Caso Alessia Pifferi, un avvocato beneventano per una delle psicologhe indagate

Milano. Interrogata, non ha risposto. Sott'inchiesta anche una sua collega e il difensore imputata

caso alessia pifferi un avvocato beneventano per una delle psicologhe indagate

Pifferi è accusata di aver lasciato morire di stenti, nel luglio 2022, la figlia Diana che aveva un anno e mezzo, abbandonandola in casa per sei giorni

Benevento.  

 

C'è l'avvocato Angelo Leone, di Benevento, tra i difensori – l'altro è Priscilla Maione – di una delle due psicologhe del carcere di San Vittore indagate dalla Procura di Milano, per falso e favoreggiamento, al pari dell'avvocato Alessia Pontenani, legale di Alessia Pifferi (nella foto), 37 anni, accusata di aver lasciato morire di stenti, nel luglio 2022, la figlia Diana che aveva un anno e mezzo abbandonandola in casa per sei giorni.

Si tratta di un caso che da mesi occupa le cronache nazionali, al centro di un'inchiesta che negli ultimi giorni ha fatto registrare due novità clamorose: la chiamata in causa delle due psicologhe e del difensore - l'avvocato Alessia Pontenani- dell'imputata, e la rinuncia all'incarico da parte della Pm che co-dirigeva l'inchiesta, perchè non sarebbe stata avvertita sulle mosse del collega. Secondo il quale, le due psicologhe, i cui colloqui con la detenuta sono stati intercettati per un paio di mesi, avrebbero contribuito a creare i presupposti clinici per consentire all'avvocato di Pifferi di chiedere alla Corte d’Assise, dinanzi alla quale è in corso il processo, una perizia mentale per la donna.

Gli avvocati Leone e Maione, in particolare, difendono Letizia Marazzi, che nel tardo pomeriggio è comparsa in Procura, a Milano, per un interrogatorio.
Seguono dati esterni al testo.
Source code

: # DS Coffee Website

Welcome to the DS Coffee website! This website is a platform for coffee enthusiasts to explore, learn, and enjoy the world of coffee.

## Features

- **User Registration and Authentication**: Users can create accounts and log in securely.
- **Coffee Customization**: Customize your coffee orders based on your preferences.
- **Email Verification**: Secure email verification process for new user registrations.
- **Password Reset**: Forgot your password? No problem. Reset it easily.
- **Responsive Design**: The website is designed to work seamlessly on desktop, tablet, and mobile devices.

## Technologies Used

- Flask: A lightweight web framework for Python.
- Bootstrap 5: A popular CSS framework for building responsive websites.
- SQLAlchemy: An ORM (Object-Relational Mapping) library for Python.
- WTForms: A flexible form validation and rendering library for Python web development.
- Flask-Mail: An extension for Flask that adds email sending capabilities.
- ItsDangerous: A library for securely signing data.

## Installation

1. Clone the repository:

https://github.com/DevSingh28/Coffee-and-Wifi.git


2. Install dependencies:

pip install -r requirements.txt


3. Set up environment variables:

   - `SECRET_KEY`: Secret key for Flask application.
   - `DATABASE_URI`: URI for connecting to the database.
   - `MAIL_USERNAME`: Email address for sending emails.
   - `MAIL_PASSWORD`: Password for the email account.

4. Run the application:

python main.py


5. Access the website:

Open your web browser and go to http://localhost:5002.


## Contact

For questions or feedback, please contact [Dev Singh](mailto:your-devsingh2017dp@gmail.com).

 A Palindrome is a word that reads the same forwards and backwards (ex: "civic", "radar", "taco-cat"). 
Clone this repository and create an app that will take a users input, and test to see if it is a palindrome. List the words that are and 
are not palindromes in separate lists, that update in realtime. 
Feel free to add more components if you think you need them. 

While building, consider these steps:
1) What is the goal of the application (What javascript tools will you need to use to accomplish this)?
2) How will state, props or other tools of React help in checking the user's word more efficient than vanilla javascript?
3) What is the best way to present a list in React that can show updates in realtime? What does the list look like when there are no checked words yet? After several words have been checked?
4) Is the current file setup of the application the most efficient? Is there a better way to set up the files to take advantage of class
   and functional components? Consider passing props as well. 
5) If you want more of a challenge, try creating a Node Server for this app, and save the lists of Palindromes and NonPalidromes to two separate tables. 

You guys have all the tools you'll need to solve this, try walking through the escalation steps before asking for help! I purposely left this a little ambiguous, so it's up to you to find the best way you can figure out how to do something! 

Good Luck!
Anche lei, così come Paola Guerzoni, si è avvalsa della facoltà di non rispondere, rilasciando una breve dichiarazione con la quale ha spiegato che la sua vita è stata sconvolta, che non intende più prestare attività lavorativa nelle case circondariali, e che si riserva di chiedere di essere interrogata successivamente.

Sulla situazione, dopo la Camera penale e l'Ordine forense di Milano, è intervenuto il Consiglio dell’Ordine degli psicologi della Lombardia che, pur non entrando nel merito della vicenda, ha espresso “il sentimento di stupore e di preoccupazione che suscita la notizia, in coerenza col nostro dovere di vigilanza del titolo professionale e in considerazione delle condizioni di lavoro degli psicologi che operano nelle Carceri, cui va oggi la nostra attenzione e vicinanza.
L’azione inquirente – per come i media la rappresentano e l’amplificano- potrebbe tuttavia, rischiare di compromettere la serenità dei professionisti nostri colleghi e iscritti che operano presso i presidi sanitari del sistema penitenziario, con pregiudizio per un servizio delicato, esercitato con passione, competenza e pochi riconoscimenti”.
Per questo, “è nostro dovere seguire con interesse e attenzione gli sviluppi della vicenda procedimentale, con l’auspicio che l’attenzione mediatica, in mancanza di riscontri certi, non comprometta la reputazione delle colleghe coinvolte e di tutte le psicologhe e gli psicologi che operano a tutela del benessere psicologico dei detenuti e del personale delle Carceri italiane”.